Those developments were driven by market forces, but they were also supported by government regulation and investment. Stringent fuel economy standards provided a set of credible targets, and the US government contributed almost one hundred million dollars to critical research into the application of hydraulic fracturing. A combination of wise, enlightened regulation, public money and market forces created the conditions for change. Carbon dioxide emissions fell because dirtier fuels became more expensive, cleaner fuels became cheaper, and investment in energy efficiency offered attractive returns.

In contrast, carbon dioxide emissions in Europe are rising because the EU’s Emissions Trading Scheme has not provided the right market signals for widespread decarbonisation, and because the dirtiest fuels are the cheapest. In the UK, for example, coal is around 70 per cent cheaper than gas on an energy-equivalent basis. As a result, the portion of our electricity generated from coal is now at its highest since 1996, while the portion generated from gas is at its lowest since the same year.

A fully functioning global carbon market must remain the long-term goal. It would ensure that the true environmental cost of every fuel is reflected in its price in all markets, so that no country dents its competitive advantage by choosing to take unilateral action. But at the moment, that is a long-term aspiration which may not deliver results before it is too late. The damaging potential of climate change is too big for us to target the theoretically perfect at the expense of the practically possible.

We should therefore focus our efforts on an intelligent combination of public investment, technological improvement and market forces.

That should begin by using public money to support technology in preference to the production of energy. By some estimates, every pound of public investment in research and development stimulates up to five pounds of private funding. In the UK though, we will spend just over 3 billion pounds this year on subsidising the generation of low-carbon energy, but around one tenth of that on support for long-term innovation and improvement in low-carbon technologies. Public funding programmes which extend beyond the next election are very limited.

Those priorities should be rebalanced. Subsidies which support the output of renewable technologies should continue to play a role, but without careful design they run the risk of prolonging inefficiencies, removing the incentive for technological progress, and diverting resources from more productive ends. They are also powerless to stop the substitution of coal for gas which has contributed to recent increases in European carbon dioxide emissions.

Investment in technology is not without risks, and it still requires the government to make practical choices which in a theoretical world would be made by the market. But investment in technology represents an investment in the economy’s productive capacity, an investment which encourages low-carbon technologies to compete without public support in the future.

As co-head of a 4.5-billion-pound private equity renewable energy fund, the largest in the world, I have seen first-hand the power of technological improvement and the successes and failures of different renewable energy technologies. One of the most remarkable successes has come from solar power. The cost of solar modules has fallen by 80 per cent over the past five years, contributing to a 60 per cent fall in the cost of the electricity they produce, which is becoming competitive without subsidies. Solar panels require relatively little upfront capital expenditure before they start to produce electricity, and they are well suited to distributed electric power generation, meaning that they can provide electricity to many areas of the world.
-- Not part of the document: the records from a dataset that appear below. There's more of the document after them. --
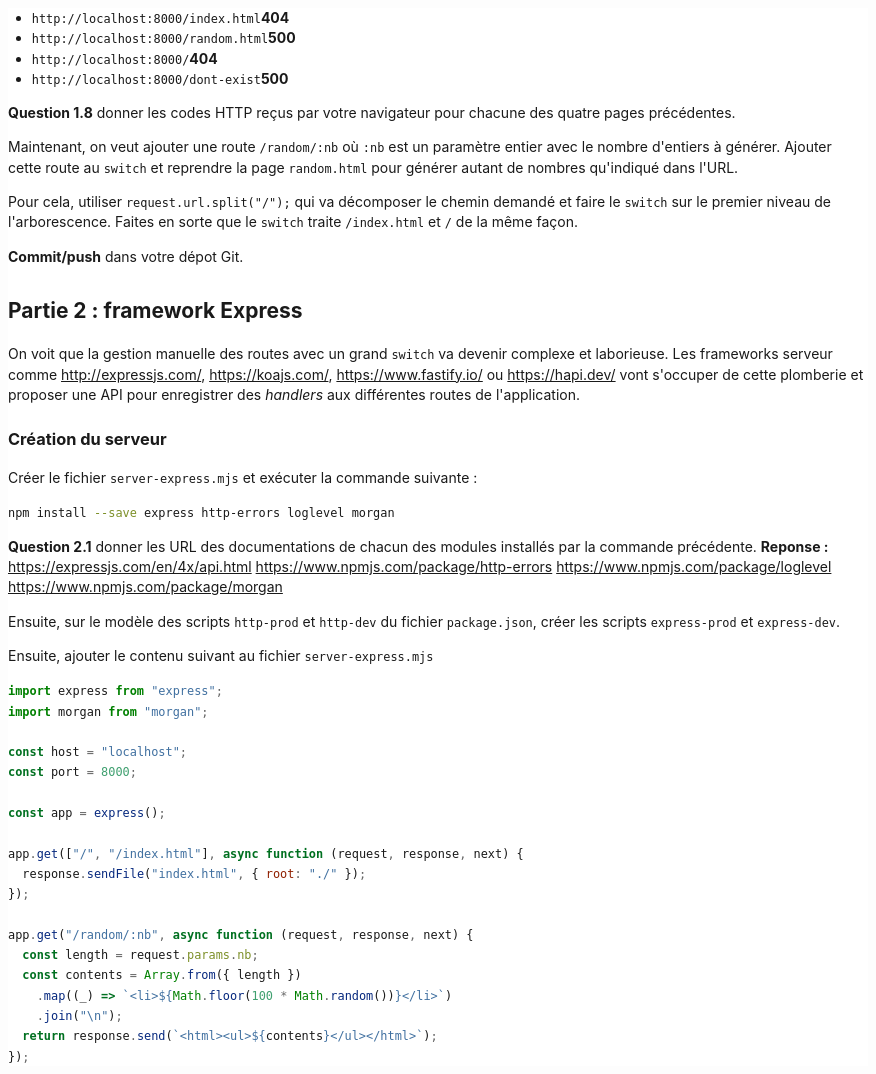 - `http://localhost:8000/index.html`**404**
- `http://localhost:8000/random.html`**500**
- `http://localhost:8000/`**404**
- `http://localhost:8000/dont-exist`**500**

**Question 1.8** donner les codes HTTP reçus par votre navigateur pour chacune des quatre pages précédentes.

Maintenant, on veut ajouter une route `/random/:nb` où `:nb` est un paramètre entier avec le nombre d'entiers à générer. Ajouter cette route au `switch` et reprendre la page `random.html` pour générer autant de nombres qu'indiqué dans l'URL.

Pour cela, utiliser `request.url.split("/");` qui va décomposer le chemin demandé et faire le `switch` sur le premier niveau de l'arborescence. Faites en sorte que le `switch` traite `/index.html` et `/` de la même façon.

**Commit/push** dans votre dépot Git.

## Partie 2 : framework Express

On voit que la gestion manuelle des routes avec un grand `switch` va devenir complexe et laborieuse.
Les frameworks serveur comme <http://expressjs.com/>, <https://koajs.com/>, <https://www.fastify.io/> ou <https://hapi.dev/> vont s'occuper de cette plomberie et proposer une API pour enregistrer des _handlers_ aux différentes routes de l'application.

### Création du serveur

Créer le fichier `server-express.mjs` et exécuter la commande suivante :

```bash
npm install --save express http-errors loglevel morgan
```

**Question 2.1** donner les URL des documentations de chacun des modules installés par la commande précédente.
**Reponse :**
<https://expressjs.com/en/4x/api.html>
<https://www.npmjs.com/package/http-errors>
<https://www.npmjs.com/package/loglevel>
<https://www.npmjs.com/package/morgan>


Ensuite, sur le modèle des scripts `http-prod` et `http-dev` du fichier `package.json`, créer les scripts `express-prod` et `express-dev`.

Ensuite, ajouter le contenu suivant au fichier `server-express.mjs`

```js
import express from "express";
import morgan from "morgan";

const host = "localhost";
const port = 8000;

const app = express();

app.get(["/", "/index.html"], async function (request, response, next) {
  response.sendFile("index.html", { root: "./" });
});

app.get("/random/:nb", async function (request, response, next) {
  const length = request.params.nb;
  const contents = Array.from({ length })
    .map((_) => `<li>${Math.floor(100 * Math.random())}</li>`)
    .join("\n");
  return response.send(`<html><ul>${contents}</ul></html>`);
});

```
Public support should go to a wide range of low-carbon technologies, including measures aimed at adaptation and geoengineering, which we should hold in reserve as a sensible last resort. But an approach focused on the low-carbon technologies with proven potential could achieve something really remarkable. For example, a grand global challenge aimed at stimulating research into solar generation and electricity storage technologies, combined with investment in infrastructure, could transform our journey to a low-carbon future.

Developments in energy supply must be matched by developments in demand. That will require a new focus on the understanding of human behaviour, my third point this evening.

At BP, we identified a huge desire among our staff to tackle the problem of the climate, and that became the driving force behind the changes we made. Those who worked at BP had lives not just within the company, but also as citizens and parents. Many of them were scientists and engineers, including some of the best applied scientists and engineers in the world. They read the evidence and they asked why as a company we were trying to ignore that evidence.

In my experience, the only way to reduce carbon dioxide emissions is to win the rational, commercial argument, and then to focus on the deeper motivations behind people’s action. Of course, actions have to make commercial sense, but leaders also need to bring their people with them.

By 2001, we had reduced our carbon dioxide emissions by 10 per cent below their 1990 level not just because it saved us money, but because it was something which our people were proud to do.

An understanding of human behaviour was critical in the transformation of BP, and it should now play a key role in a modern public policy response to climate change.

Over two centuries ago, Stanley Jevons identified the implications of human behaviour for the energy industry. He argued that efficiency goes hand-in-hand with growing consumption, as we enthusiastically consume more for our money. By the same token, humans have a habit of rewarding their success at conservation with greater consumption. The installation of more efficient light bulbs, for example, might be met with the reward of a second refrigerator in the garage, or an extra degree on the thermostat.

Studies of human behaviour tell us that really smart technology needs to be able to override our consuming instincts.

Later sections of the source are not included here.